What is needed: Give the number of lines in the records that include the word "mixed", and nothing besides.

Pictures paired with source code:
──────
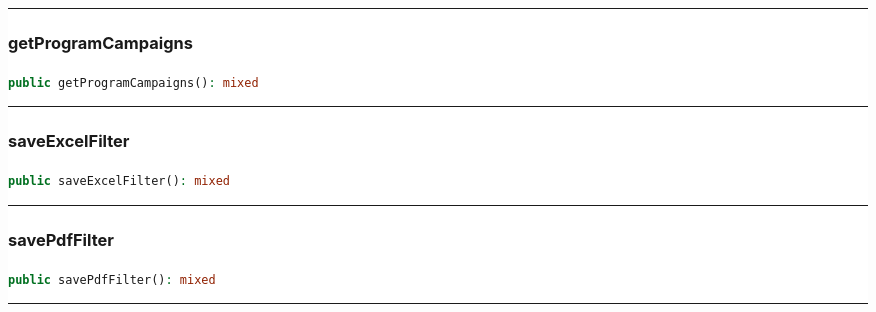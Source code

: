 










***

### getProgramCampaigns



```php
public getProgramCampaigns(): mixed
```












***

### saveExcelFilter



```php
public saveExcelFilter(): mixed
```












***

### savePdfFilter



```php
public savePdfFilter(): mixed
```












***
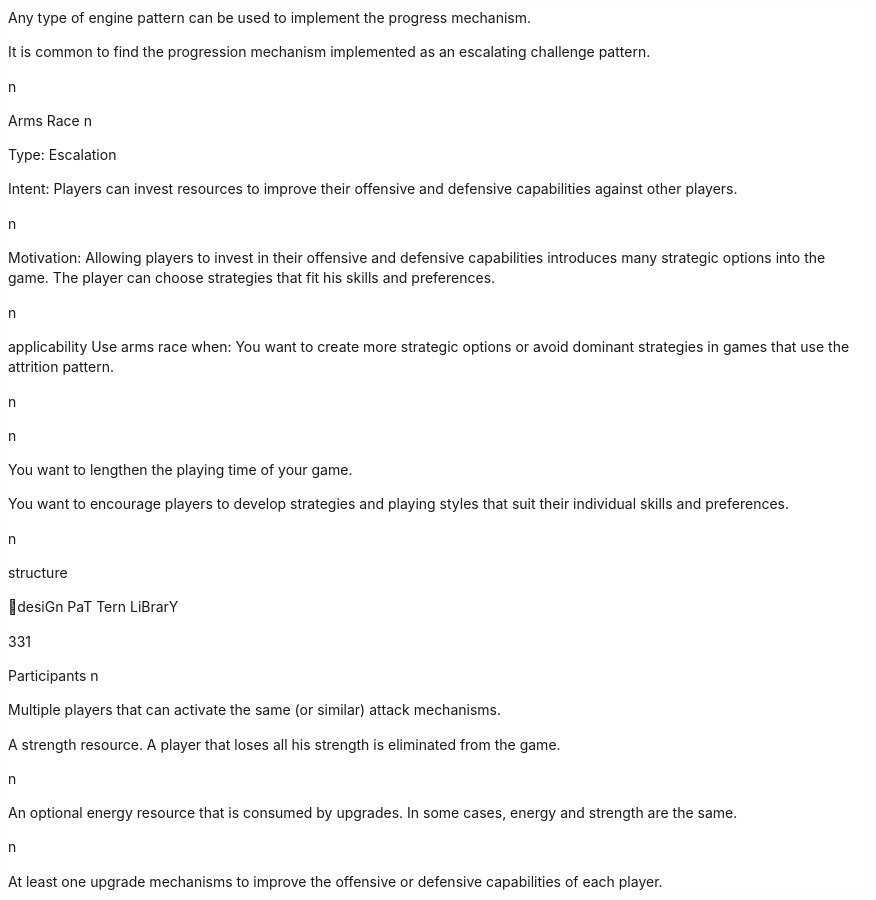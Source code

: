 Any type of engine pattern can be used to implement the progress mechanism.

It is common to find the progression mechanism implemented as an escalating
challenge pattern.

n

Arms Race
n

Type: Escalation

Intent: Players can invest resources to improve their offensive and defensive
capabilities against other players.

n

Motivation: Allowing players to invest in their offensive and defensive capabilities introduces many strategic options into the game. The player can choose
strategies that fit his skills and preferences.

n

applicability
Use arms race when:
You want to create more strategic options or avoid dominant strategies in games
that use the attrition pattern.

n

n

You want to lengthen the playing time of your game.

You want to encourage players to develop strategies and playing styles that suit
their individual skills and preferences.

n

structure

desiGn PaT Tern LiBrarY

331

Participants
n

Multiple players that can activate the same (or similar) attack mechanisms.

A strength resource. A player that loses all his strength is eliminated from the
game.

n

An optional energy resource that is consumed by upgrades. In some cases, energy
and strength are the same.

n

At least one upgrade mechanisms to improve the offensive or defensive capabilities of each player.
──────
Answer to the problem: 3